Nothing but the lines from the one containing "If spacetime is" to the end of the data should be returned, each exactly as written.

-- Exercise materials --
——————

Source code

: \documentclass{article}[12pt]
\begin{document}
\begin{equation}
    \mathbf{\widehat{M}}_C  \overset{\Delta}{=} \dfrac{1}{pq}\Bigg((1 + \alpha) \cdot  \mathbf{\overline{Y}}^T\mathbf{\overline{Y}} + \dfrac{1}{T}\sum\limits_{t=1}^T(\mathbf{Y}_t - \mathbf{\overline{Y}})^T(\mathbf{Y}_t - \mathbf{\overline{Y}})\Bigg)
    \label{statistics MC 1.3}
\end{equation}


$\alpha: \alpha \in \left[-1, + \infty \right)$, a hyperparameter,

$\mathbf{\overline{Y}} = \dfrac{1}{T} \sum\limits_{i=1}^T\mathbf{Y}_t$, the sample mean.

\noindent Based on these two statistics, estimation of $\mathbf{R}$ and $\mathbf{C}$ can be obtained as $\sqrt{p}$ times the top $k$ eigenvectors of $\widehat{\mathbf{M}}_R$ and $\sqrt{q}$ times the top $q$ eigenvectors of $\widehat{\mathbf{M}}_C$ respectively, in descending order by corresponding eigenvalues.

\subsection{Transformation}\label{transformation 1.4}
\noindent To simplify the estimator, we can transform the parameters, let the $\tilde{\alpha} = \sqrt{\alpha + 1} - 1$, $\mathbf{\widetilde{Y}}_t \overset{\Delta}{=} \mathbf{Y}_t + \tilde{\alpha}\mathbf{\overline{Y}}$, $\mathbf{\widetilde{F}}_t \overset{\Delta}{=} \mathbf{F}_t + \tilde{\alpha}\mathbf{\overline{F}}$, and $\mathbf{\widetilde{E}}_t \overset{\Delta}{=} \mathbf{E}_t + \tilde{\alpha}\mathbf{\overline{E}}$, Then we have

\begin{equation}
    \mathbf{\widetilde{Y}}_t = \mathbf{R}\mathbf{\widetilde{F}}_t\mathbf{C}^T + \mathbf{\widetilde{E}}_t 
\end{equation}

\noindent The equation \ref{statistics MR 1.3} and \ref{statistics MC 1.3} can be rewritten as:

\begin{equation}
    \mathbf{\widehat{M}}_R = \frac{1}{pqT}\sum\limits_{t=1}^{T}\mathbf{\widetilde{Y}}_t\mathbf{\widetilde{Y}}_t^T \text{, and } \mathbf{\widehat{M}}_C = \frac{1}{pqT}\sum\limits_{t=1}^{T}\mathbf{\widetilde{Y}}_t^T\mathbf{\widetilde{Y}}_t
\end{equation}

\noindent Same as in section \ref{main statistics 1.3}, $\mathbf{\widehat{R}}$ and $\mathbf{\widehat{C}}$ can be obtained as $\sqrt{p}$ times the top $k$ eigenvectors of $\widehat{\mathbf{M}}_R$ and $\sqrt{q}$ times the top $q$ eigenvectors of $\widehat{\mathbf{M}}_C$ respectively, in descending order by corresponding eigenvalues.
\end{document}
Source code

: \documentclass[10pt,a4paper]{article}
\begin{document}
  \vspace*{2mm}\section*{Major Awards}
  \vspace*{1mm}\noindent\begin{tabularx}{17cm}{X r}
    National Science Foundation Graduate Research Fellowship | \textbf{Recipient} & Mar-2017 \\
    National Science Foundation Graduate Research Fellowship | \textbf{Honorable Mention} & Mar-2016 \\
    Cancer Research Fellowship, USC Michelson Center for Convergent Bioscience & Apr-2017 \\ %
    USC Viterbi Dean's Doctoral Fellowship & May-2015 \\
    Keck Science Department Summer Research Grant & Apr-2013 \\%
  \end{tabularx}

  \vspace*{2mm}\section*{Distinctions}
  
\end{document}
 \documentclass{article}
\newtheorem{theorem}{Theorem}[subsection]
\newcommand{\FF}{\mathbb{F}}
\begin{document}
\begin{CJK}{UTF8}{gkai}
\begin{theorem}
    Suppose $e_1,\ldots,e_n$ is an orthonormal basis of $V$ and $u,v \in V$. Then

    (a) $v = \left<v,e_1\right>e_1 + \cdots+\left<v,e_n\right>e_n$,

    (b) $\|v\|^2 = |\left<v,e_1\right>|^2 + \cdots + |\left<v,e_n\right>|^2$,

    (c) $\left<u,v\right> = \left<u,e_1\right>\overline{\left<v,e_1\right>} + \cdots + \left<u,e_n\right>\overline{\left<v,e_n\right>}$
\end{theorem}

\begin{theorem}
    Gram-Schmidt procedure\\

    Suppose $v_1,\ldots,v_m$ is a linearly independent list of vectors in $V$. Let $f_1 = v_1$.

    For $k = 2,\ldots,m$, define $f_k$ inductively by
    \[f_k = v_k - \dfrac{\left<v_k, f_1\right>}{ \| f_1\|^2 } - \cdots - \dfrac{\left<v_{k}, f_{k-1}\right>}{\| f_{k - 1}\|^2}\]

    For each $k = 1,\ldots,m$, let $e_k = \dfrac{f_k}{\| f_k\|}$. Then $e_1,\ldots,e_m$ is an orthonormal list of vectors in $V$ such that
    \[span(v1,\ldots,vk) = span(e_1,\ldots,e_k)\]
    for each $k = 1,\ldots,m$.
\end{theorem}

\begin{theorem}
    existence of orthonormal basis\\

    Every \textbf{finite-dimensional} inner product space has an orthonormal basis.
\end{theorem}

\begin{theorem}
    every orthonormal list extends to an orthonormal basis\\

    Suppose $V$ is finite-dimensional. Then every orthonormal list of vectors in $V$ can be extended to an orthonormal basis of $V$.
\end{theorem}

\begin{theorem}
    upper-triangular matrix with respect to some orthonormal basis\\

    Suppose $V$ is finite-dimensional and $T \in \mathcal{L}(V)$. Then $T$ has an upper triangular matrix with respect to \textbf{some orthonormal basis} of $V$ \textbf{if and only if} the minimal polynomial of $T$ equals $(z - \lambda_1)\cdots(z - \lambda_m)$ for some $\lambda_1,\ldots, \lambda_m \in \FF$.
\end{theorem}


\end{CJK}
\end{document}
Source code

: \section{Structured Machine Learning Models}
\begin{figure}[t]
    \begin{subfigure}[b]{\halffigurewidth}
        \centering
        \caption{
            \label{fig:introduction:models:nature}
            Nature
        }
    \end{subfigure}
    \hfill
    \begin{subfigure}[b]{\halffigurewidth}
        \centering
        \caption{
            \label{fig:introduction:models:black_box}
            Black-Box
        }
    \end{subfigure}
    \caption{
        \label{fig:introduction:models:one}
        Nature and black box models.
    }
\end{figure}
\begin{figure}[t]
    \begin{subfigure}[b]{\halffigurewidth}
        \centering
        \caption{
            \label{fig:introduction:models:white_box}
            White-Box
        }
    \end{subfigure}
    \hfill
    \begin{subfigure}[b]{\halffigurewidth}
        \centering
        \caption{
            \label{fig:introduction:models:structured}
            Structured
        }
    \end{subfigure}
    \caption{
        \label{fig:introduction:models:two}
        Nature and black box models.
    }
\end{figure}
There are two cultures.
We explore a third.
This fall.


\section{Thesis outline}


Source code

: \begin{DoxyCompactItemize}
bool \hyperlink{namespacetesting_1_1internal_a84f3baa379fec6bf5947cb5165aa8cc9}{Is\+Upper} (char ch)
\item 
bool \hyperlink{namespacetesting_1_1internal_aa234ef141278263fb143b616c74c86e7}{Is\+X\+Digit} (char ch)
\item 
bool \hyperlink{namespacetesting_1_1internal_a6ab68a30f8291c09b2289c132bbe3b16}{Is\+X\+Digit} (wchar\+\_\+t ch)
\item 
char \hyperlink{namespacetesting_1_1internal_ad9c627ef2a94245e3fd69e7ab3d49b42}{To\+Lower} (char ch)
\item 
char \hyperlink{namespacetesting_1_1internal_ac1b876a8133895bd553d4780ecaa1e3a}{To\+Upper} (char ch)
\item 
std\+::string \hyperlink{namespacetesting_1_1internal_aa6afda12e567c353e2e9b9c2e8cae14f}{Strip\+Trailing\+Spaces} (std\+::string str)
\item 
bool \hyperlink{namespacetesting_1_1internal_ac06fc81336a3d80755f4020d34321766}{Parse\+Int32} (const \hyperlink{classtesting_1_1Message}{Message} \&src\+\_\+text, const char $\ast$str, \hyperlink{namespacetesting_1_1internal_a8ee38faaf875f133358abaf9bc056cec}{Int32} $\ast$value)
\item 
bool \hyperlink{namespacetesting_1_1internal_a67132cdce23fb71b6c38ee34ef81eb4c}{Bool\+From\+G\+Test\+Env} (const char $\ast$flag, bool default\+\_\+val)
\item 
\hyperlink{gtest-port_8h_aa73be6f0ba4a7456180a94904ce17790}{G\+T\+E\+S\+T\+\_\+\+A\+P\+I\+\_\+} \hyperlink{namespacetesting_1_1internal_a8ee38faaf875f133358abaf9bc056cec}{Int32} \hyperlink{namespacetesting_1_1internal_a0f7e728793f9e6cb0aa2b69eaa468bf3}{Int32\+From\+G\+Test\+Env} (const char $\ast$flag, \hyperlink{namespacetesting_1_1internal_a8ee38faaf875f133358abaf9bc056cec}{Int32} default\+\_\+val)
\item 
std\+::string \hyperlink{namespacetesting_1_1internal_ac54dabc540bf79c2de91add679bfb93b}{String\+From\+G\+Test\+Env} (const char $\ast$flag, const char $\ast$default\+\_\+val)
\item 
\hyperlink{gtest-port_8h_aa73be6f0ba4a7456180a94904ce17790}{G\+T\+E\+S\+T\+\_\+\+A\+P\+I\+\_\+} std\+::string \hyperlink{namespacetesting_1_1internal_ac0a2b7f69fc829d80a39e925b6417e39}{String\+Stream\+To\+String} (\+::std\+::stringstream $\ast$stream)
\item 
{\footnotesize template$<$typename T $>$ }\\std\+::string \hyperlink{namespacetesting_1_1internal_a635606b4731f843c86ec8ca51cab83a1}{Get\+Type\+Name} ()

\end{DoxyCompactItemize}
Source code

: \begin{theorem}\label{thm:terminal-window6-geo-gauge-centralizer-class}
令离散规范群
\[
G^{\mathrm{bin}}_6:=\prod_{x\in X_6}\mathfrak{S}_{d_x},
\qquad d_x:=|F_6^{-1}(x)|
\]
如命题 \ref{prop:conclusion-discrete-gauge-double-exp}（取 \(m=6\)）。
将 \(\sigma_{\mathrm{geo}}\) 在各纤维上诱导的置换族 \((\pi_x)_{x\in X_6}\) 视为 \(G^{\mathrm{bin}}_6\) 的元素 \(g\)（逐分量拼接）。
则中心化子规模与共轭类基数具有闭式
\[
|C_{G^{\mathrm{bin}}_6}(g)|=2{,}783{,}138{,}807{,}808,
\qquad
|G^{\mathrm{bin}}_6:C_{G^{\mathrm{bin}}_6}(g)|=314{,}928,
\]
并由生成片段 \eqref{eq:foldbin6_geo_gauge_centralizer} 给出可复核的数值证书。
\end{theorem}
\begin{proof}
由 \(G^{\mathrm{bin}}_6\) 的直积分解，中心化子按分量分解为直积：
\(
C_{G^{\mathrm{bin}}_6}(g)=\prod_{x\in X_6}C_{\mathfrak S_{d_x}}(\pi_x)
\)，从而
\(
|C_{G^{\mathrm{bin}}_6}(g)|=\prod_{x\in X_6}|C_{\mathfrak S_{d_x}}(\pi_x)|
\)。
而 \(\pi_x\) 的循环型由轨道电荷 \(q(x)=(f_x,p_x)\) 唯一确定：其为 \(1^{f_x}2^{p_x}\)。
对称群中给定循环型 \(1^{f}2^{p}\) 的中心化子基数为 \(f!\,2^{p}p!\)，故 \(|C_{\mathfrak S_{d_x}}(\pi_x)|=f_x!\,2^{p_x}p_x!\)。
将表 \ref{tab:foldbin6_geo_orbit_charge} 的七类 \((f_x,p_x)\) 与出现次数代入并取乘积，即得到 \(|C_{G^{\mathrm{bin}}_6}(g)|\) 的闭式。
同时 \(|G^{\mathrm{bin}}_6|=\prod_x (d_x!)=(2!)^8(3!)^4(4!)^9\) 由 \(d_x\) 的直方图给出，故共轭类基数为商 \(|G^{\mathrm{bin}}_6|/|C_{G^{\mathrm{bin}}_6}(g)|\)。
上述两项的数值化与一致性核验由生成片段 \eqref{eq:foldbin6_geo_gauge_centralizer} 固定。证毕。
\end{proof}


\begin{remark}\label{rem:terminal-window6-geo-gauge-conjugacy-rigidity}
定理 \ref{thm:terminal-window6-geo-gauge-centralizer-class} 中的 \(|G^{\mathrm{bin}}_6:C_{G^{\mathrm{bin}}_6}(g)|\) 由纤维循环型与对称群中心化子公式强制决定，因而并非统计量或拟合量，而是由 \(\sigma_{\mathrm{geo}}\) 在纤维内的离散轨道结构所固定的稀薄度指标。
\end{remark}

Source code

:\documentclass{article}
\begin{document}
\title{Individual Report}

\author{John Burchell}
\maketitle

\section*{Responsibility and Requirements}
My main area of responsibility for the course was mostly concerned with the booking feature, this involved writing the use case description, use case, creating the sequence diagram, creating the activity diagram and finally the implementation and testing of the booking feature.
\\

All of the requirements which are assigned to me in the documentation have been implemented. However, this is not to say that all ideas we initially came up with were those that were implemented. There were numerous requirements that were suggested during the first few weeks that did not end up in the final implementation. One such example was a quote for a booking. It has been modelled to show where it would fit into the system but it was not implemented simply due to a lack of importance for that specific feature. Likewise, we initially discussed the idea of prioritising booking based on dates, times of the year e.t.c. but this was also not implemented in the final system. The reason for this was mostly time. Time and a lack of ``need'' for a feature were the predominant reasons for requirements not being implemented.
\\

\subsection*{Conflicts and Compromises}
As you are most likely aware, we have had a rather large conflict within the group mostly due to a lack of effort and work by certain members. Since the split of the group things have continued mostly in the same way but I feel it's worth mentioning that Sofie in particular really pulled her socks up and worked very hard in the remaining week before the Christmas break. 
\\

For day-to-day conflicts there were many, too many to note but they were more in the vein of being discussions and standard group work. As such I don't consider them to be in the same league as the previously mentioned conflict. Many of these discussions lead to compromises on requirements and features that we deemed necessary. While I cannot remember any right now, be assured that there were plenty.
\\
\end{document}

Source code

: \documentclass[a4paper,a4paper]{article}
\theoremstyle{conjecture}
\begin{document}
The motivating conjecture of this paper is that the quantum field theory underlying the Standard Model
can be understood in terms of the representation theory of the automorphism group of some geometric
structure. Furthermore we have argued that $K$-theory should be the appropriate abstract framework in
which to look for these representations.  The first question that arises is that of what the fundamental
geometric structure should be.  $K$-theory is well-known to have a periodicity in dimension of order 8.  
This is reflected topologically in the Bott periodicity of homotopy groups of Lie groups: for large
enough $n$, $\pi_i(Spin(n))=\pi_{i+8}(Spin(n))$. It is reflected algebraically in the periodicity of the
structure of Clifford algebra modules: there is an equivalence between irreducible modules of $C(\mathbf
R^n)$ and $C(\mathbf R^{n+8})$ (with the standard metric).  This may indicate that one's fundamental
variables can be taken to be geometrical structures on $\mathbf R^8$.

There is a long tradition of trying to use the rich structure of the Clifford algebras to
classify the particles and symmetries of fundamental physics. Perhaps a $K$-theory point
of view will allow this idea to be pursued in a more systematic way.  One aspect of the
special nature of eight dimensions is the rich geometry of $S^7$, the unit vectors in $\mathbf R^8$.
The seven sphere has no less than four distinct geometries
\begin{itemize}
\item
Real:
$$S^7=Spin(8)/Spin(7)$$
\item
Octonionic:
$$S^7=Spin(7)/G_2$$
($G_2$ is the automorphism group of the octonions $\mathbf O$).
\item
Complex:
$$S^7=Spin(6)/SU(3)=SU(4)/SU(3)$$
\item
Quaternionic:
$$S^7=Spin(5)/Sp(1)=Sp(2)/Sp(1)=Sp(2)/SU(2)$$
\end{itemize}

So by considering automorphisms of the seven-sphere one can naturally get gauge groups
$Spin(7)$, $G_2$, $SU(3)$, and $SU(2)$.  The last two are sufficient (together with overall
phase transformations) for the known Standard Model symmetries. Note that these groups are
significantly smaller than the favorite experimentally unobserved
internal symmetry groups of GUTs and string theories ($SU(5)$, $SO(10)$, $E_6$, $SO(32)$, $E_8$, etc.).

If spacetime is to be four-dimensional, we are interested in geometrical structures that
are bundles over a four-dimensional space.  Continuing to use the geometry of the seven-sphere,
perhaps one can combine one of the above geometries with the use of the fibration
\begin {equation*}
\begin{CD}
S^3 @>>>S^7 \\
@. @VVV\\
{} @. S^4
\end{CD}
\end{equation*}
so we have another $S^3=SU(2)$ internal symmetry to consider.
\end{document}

——————

-- Written response --
If spacetime is to be four-dimensional, we are interested in geometrical structures that
are bundles over a four-dimensional space.  Continuing to use the geometry of the seven-sphere,
perhaps one can combine one of the above geometries with the use of the fibration
\begin {equation*}
\begin{CD}
S^3 @>>>S^7 \\
@. @VVV\\
{} @. S^4
\end{CD}
\end{equation*}
so we have another $S^3=SU(2)$ internal symmetry to consider.
\end{document}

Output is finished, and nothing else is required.